Meta’s (NASDAQ:META) commerce and Fintech lead Stephane Kasriel tweeted yesterday that the social platform is exiting the non fungible token (NFT) market, at least for now.
Kasriel said they are refocusing efforts on supporting creators, people and businesses. This includes “messaging and monetization opps for Reels.
Kasriel added:
“And we’ll continue investing in Fintech tools that people and businesses will need for the future. We’re streamlining payments w/ Meta Pay, making checkout & payouts easier, and investing in messaging payments across Meta.”
In May of 2022, Kasriel published a blog post explaining where the “Metaverse can take Fintech” stating that they were expanding efforts to support greater Web3 compatibility, as “decentralized Web3 technologies like blockchain and NFTs have enabled new ways to exchange value.”
NFTs have been a boom/bust sector of blockchain with massive expansion and then a decline.
Earlier today, Meta revealed another round of layoffs as it targets a more streamlined operation.
Meta founder and CEO Mark Zuckerberg published a blog post reflecting on the “year of efficiency.”
Zuckerberg stated:
“We expect to announce restructurings and layoffs in our tech groups in late April, and then our business groups in late May.
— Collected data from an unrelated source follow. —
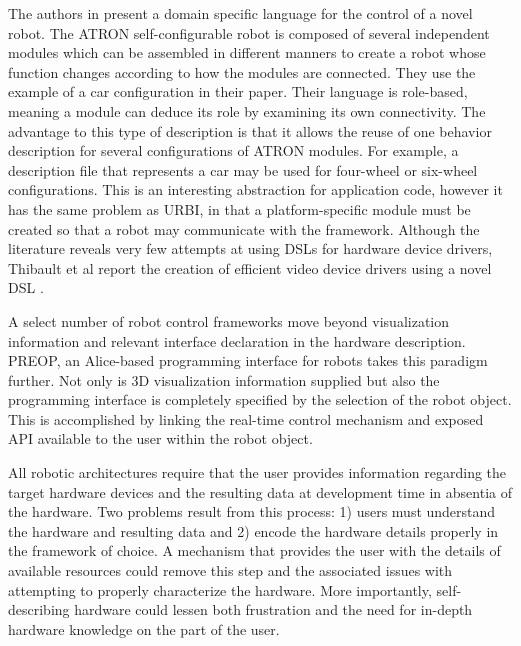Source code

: The authors in \cite{Schultz2007} present a domain specific language for the control of a novel robot. The ATRON self-configurable robot is composed of several independent modules which can be assembled in different manners to create a robot whose function changes according to how the modules are connected. They use the example of a car configuration in their paper. Their language is role-based, meaning a module can deduce its role by examining its own connectivity. The advantage to this type of description is that it allows the reuse of one behavior description for several configurations of ATRON modules. For example, a description file that represents a car may be used for four-wheel or six-wheel configurations. This is an interesting abstraction for application code, however it has the same problem as URBI, in that a platform-specific module must be created so that a robot may communicate with the framework.  Although the literature reveals very few attempts at using DSLs for hardware device drivers, Thibault et al report the creation of efficient video device drivers using a novel DSL \cite{Thibault1999}.  

A select number of robot control frameworks move beyond visualization information and relevant interface declaration in the hardware description.  PREOP, an Alice-based programming interface \cite{cooper2000,Wellman2009,Anderson} for robots takes this paradigm further.  Not only is 3D visualization information supplied but also the programming interface is completely specified by the selection of the robot object.  This is accomplished by linking the real-time control mechanism and exposed API available to the user within the robot object.  

All robotic architectures require that the user provides information regarding the target hardware devices and the resulting data at development time in absentia of the hardware.  Two problems result from this process: 1) users must understand the hardware and resulting data and 2) encode the hardware details properly in the framework of choice.   A mechanism that provides the user with the details of available resources could remove this step and the associated issues with attempting to properly characterize the hardware.  More importantly, self-describing hardware could lessen both frustration and the need for in-depth hardware knowledge on the part of the user.  

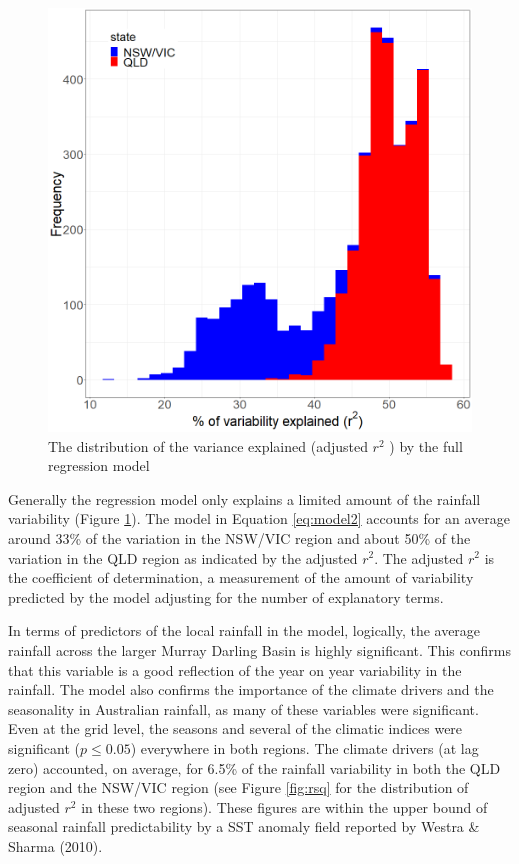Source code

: \documentclass[fleqn,10pt,lineno]{wlpeerj} %
\theoremstyle{definition}
\theoremstyle{definition}
\theoremstyle{definition}
\theoremstyle{remark}
\begin{document}
\begin{figure}
\includegraphics[width=0.7\linewidth]{figures/Fig6} \caption{The distribution of the variance explained (adjusted $r^2$ ) by the full regression model}\label{fig:rsqmodel}
\end{figure}

Generally the regression model only explains a limited amount of the
rainfall variability (Figure \ref{fig:rsqmodel}). The model in Equation
\eqref{eq:model2} accounts for an average around 33\% of the variation in
the NSW/VIC region and about 50\% of the variation in the QLD region as
indicated by the adjusted \(r^2\). The adjusted \(r^2\) is the
coefficient of determination, a measurement of the amount of variability
predicted by the model adjusting for the number of explanatory terms.

In terms of predictors of the local rainfall in the model, logically,
the average rainfall across the larger Murray Darling Basin is highly
significant. This confirms that this variable is a good reflection of
the year on year variability in the rainfall. The model also confirms
the importance of the climate drivers and the seasonality in Australian
rainfall, as many of these variables were significant. Even at the grid
level, the seasons and several of the climatic indices were significant
(\(p \leq 0.05\)) everywhere in both regions. The climate drivers (at
lag zero) accounted, on average, for 6.5\% of the rainfall variability
in both the QLD region and the NSW/VIC region (see Figure \ref{fig:rsq}
for the distribution of adjusted \(r^2\) in these two regions). These
figures are within the upper bound of seasonal rainfall predictability
by a SST anomaly field reported by Westra \& Sharma (2010).
\end{document}
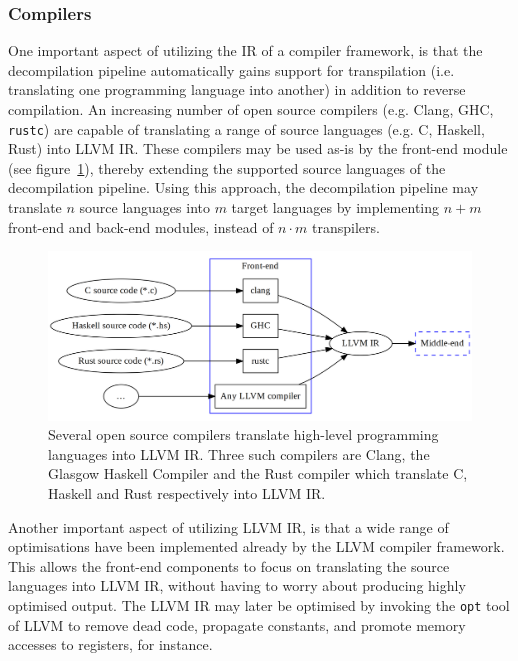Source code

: 
\subsubsection{Compilers}
\label{sec:design_compilers}

One important aspect of utilizing the IR of a compiler framework, is that the decompilation pipeline automatically gains support for transpilation (i.e. translating one programming language into another) in addition to reverse compilation. An increasing number of open source compilers (e.g. Clang, GHC, \texttt{rustc}) are capable of translating a range of source languages (e.g. C, Haskell, Rust) into LLVM IR. These compilers may be used as-is by the front-end module (see figure~\ref{fig:front-end_source}), thereby extending the supported source languages of the decompilation pipeline. Using this approach, the decompilation pipeline may translate $ n $ source languages into $ m $ target languages by implementing $ n + m $ front-end and back-end modules, instead of $ n \cdot m $ transpilers.

\begin{figure}[htbp]
	\begin{center}
		\includegraphics[width=\textwidth]{inc/6_design/front-end_source.png}
		\caption{Several open source compilers translate high-level programming languages into LLVM IR. Three such compilers are Clang, the Glasgow Haskell Compiler and the Rust compiler which translate C, Haskell and Rust respectively into LLVM IR.}
		\label{fig:front-end_source}
	\end{center}
\end{figure}

Another important aspect of utilizing LLVM IR, is that a wide range of optimisations have been implemented already by the LLVM compiler framework. This allows the front-end components to focus on translating the source languages into LLVM IR, without having to worry about producing highly optimised output. The LLVM IR may later be optimised by invoking the \texttt{opt} tool of LLVM to remove dead code, propagate constants, and promote memory accesses to registers, for instance.
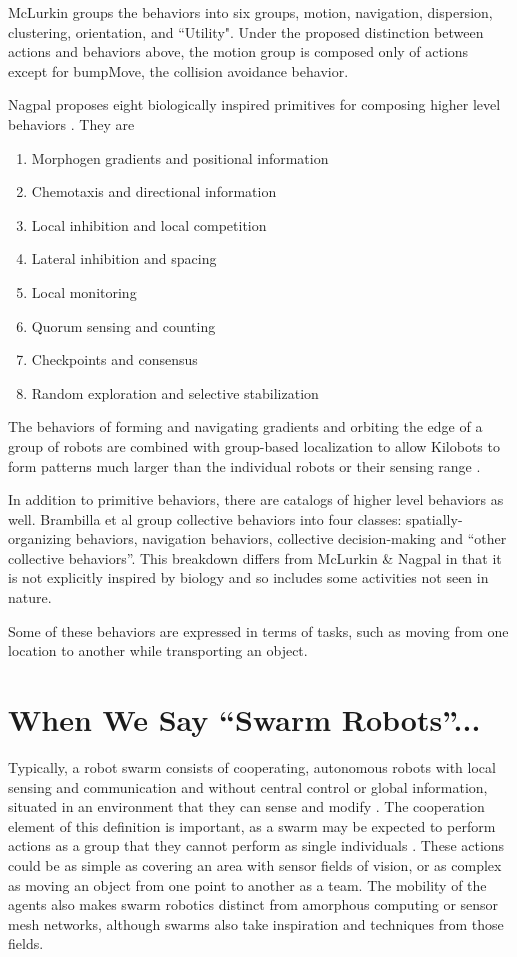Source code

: \documentclass[]{article}
\begin{document}
McLurkin groups the behaviors into six groups, motion, navigation, dispersion, clustering, orientation, and ``Utility". Under the proposed distinction between actions and behaviors above, the motion group is composed only of actions except for bumpMove, the collision avoidance behavior. 

Nagpal proposes eight biologically inspired primitives for composing higher level behaviors \cite{nagpal2004catalog}. They are 
\begin{enumerate}
\item Morphogen gradients and positional information
\item Chemotaxis and directional information
\item Local inhibition and local competition
\item Lateral inhibition and spacing
\item Local monitoring
\item Quorum sensing and counting
\item Checkpoints and consensus
\item Random exploration and selective stabilization
\end{enumerate}

The behaviors of forming and navigating gradients and orbiting the edge of a group of robots are combined with group-based localization to allow Kilobots to form patterns much larger than the individual robots or their sensing range \cite{Rubenstein795}. 


In addition to primitive behaviors, there are catalogs of higher level behaviors as well. 
Brambilla et al group collective behaviors into four classes: spatially-organizing behaviors, navigation behaviors, collective decision-making and ``other collective behaviors''.
This breakdown differs from McLurkin \& Nagpal in that it is not explicitly inspired by biology and so includes some activities not seen in nature. 

Some of these behaviors are expressed in terms of tasks, such as moving from one location to another while transporting an object. 

\section{When We Say ``Swarm Robots''...}

Typically, a robot swarm consists of cooperating, autonomous robots with local sensing and communication and without central control or global information, situated in an environment that they can sense and modify \cite{brambilla2013swarm}.
The cooperation element of this definition is important, as a swarm may be expected to perform actions as a group that they cannot perform as single individuals \cite{csahin2004swarm}. 
These actions could be as simple as covering an area with sensor fields of vision, or as complex as moving an object from one point to another as a team. 
The mobility of the agents also makes swarm robotics distinct from amorphous computing or sensor mesh networks, although swarms also take inspiration and techniques from those fields.  
\end{document}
In a small number of cases, it may take through the end of the year to complete these changes. Our timelines for international teams will also look different, and local leaders will follow up with more details. Overall, we expect to reduce our team size by around 10,000 people and to close around 5,000 additional open roles that we haven’t yet hired.”
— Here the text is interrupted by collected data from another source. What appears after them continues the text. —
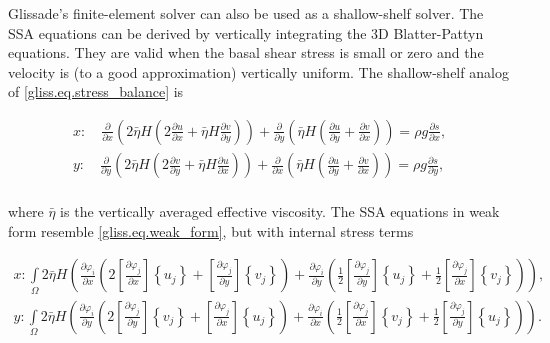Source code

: {Glissade's finite-element solver can also be used as a shallow-shelf solver.  The SSA equations 
can be derived by vertically integrating the 3D Blatter-Pattyn equations.
They are valid when the basal shear stress is small or zero and the velocity is 
(to a good approximation) vertically uniform.  The shallow-shelf analog of \eqref{gliss.eq.stress_balance} is

\begin{equation}
  \label{gliss.eq.stress_balance_ssa}
  \begin{split}
    x: \quad \frac{\partial }{\partial x}\left( 2 \bar{\eta} H \left(2\frac{\partial u}{\partial x} +  \bar{\eta} H \frac{\partial v}{\partial y} \right) \right) 
    + \frac{\partial }{\partial y}\left( \bar{\eta} H \left( \frac{\partial u}{\partial y} + \frac{\partial v}{\partial x} \right) \right) 
    = \rho g\frac{\partial s}{\partial x}, \\
    y: \quad \frac{\partial }{\partial y}\left( 2 \bar{\eta} H \left( 2\frac{\partial v}{\partial y} + \bar{\eta} H \frac{\partial u}{\partial x} \right) \right) 
    + \frac{\partial }{\partial x}\left( \bar{\eta} H \left( \frac{\partial u}{\partial y} + \frac{\partial v}{\partial x} \right) \right) 
    = \rho g\frac{\partial s}{\partial y},  \\
  \end{split}
\end{equation}

\noindent
where $\bar{\eta}$ is the vertically averaged effective viscosity.
The SSA equations in weak form resemble \eqref{gliss.eq.weak_form},
but with internal stress terms

\begin{equation}
  \label{gliss.eq.element_matrix_ssa}
  \begin{split}
    x: \int\limits_{\Omega }{2\bar{\eta} H \left( \frac{\partial {{\varphi }_{i}}}{\partial x}\left( 2\left[ \frac{\partial {{\varphi }_{j}}}{\partial x} \right]\left\{ {{u}_{j}} \right\} + \left[ \frac{\partial {{\varphi }_{j}}}{\partial y} \right]\left\{ {{v}_{j}} \right\} \right) +
      \frac{\partial {{\varphi }_{i}}}{\partial y}\left( \frac{1}{2}\left[ \frac{\partial {{\varphi }_{j}}}{\partial y} \right]\left\{ {{u}_{j}} \right\}+\frac{1}{2}\left[ \frac{\partial {{\varphi }_{j}}}{\partial x} \right]\left\{ {{v}_{j}} \right\} \right) \right)},  \\
    y: \int\limits_{\Omega }{2\bar{\eta} H \left( \frac{\partial {{\varphi }_{i}}}{\partial y}\left( 2\left[ \frac{\partial {{\varphi }_{j}}}{\partial y} \right]\left\{ {{v}_{j}} \right\} + \left[ \frac{\partial {{\varphi }_{j}}}{\partial x} \right]\left\{ {{u}_{j}} \right\} \right) + 
      \frac{\partial {{\varphi }_{i}}}{\partial x}\left( \frac{1}{2}\left[ \frac{\partial {{\varphi }_{j}}}{\partial x} \right]\left\{ {{v}_{j}} \right\}+\frac{1}{2}\left[ \frac{\partial {{\varphi }_{j}}}{\partial y} \right]\left\{ {{u}_{j}} \right\} \right) \right)}.  \\
  \end{split}
\end{equation}

}
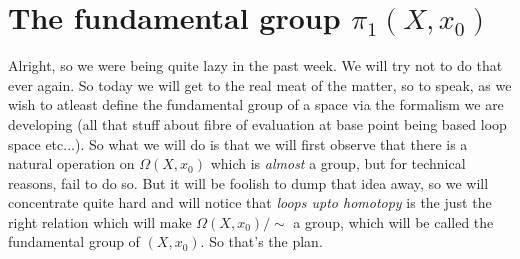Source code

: \documentclass[letterpaper,11pt,twoside]{article}
\theoremstyle{definition}
\theoremstyle{definition}
\theoremstyle{definition}
\theoremstyle{definition}
\theoremstyle{definition}
\theoremstyle{definition}
\theoremstyle{remark}
\theoremstyle{definition}
\newcommand{\loops}[1]{\Omega\left(#1\right)}
\begin{document}
	\section{The fundamental group $\pi_1(X,x_0)$}
	Alright, so we were being quite lazy in the past week. We will try not to do that ever again. So today we will get to the real meat of the matter, so to speak, as we wish to atleast define the fundamental group of a space via the formalism we are developing (all that stuff about fibre of evaluation at base point being based loop space etc...). 
	So what we will do is that we will first observe that there is a natural operation on $\loops{X,x_0}$ which is \textit{almost} a group, but for technical reasons, fail to do so. But it will be foolish to dump that idea away, so we will concentrate quite hard and will notice that \textit{loops upto homotopy} is the just the right relation which will make $\loops{X,x_0}/\sim$ a group, which will be called the fundamental group of $(X,x_0)$. So that's the plan.
\end{document}
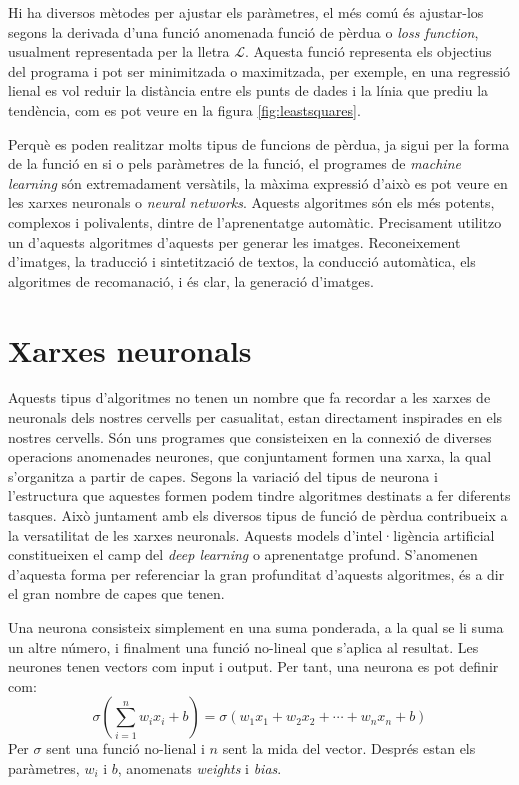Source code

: Hi ha diversos mètodes per ajustar els paràmetres, el més comú és ajustar-los segons la derivada d'una funció anomenada funció de pèrdua o \textit{loss function}, usualment representada per la lletra $\mathcal{L}$. Aquesta funció representa els objectius del programa i pot ser minimitzada o maximitzada, per exemple, en una regressió lienal es vol reduir la distància entre els punts de dades i la línia que prediu la tendència, com es pot veure en la figura \ref{fig:leastsquares}.

Perquè es poden realitzar molts tipus de funcions de pèrdua, ja sigui per la forma de la funció en si o pels paràmetres de la funció, el programes de \textit{machine learning} són extremadament versàtils, la màxima expressió d'això es pot veure en les xarxes neuronals o \textit{neural networks}. Aquests algoritmes són els més potents, complexos i polivalents, dintre de l'aprenentatge automàtic. Precisament utilitzo un d'aquests algoritmes d'aquests per generar les imatges. Reconeixement d'imatges, la traducció i sintetització de textos, la conducció automàtica, els algoritmes de recomanació, i és clar, la generació d'imatges.

\section{Xarxes neuronals}
Aquests tipus d'algoritmes no tenen un nombre que fa recordar a les xarxes de neuronals dels nostres cervells per casualitat, estan directament inspirades en els nostres cervells. Són uns programes que consisteixen en la connexió de diverses operacions anomenades neurones, que conjuntament formen una xarxa, la qual s'organitza a partir de capes. Segons la variació del tipus de neurona i l'estructura que aquestes formen podem tindre algoritmes destinats a fer diferents tasques. Això juntament amb els diversos tipus de funció de pèrdua contribueix a la versatilitat de les xarxes neuronals. Aquests models d'intel·ligència artificial constitueixen el camp del \textit{deep learning} o aprenentatge profund. S'anomenen d'aquesta forma per referenciar la gran profunditat d'aquests algoritmes, és a dir el gran nombre de capes que tenen.

Una neurona consisteix simplement en una suma ponderada, a la qual se li suma un altre número, i finalment una funció no-lineal que s'aplica al resultat. Les neurones tenen vectors com input i output. Per tant, una neurona es pot definir com:
$$
\sigma \left(\sum_{i=1}^n w_i x_i + b\right) = \sigma \left( w_1x_1 + w_2x_2 + \cdots + w_nx_n + b 
\right) 
$$
Per $\sigma$ sent una funció no-lienal i $n$ sent la mida del vector. Després estan els paràmetres, $w_i$ i $b$, anomenats \textit{weights} i \textit{bias}.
Zuckerberg said that “flatter is faster,” and they intend to make Meta “flatter by removing multiple layers of management.”
“As part of this, we will ask many managers to become individual contributors. We’ll also have individual contributors report into almost every level — not just the bottom — so information flow between people doing the work and management will be faster.”
He shared that Meta has reduced budgets and shrunk real estate while laying off 13% of their workforce.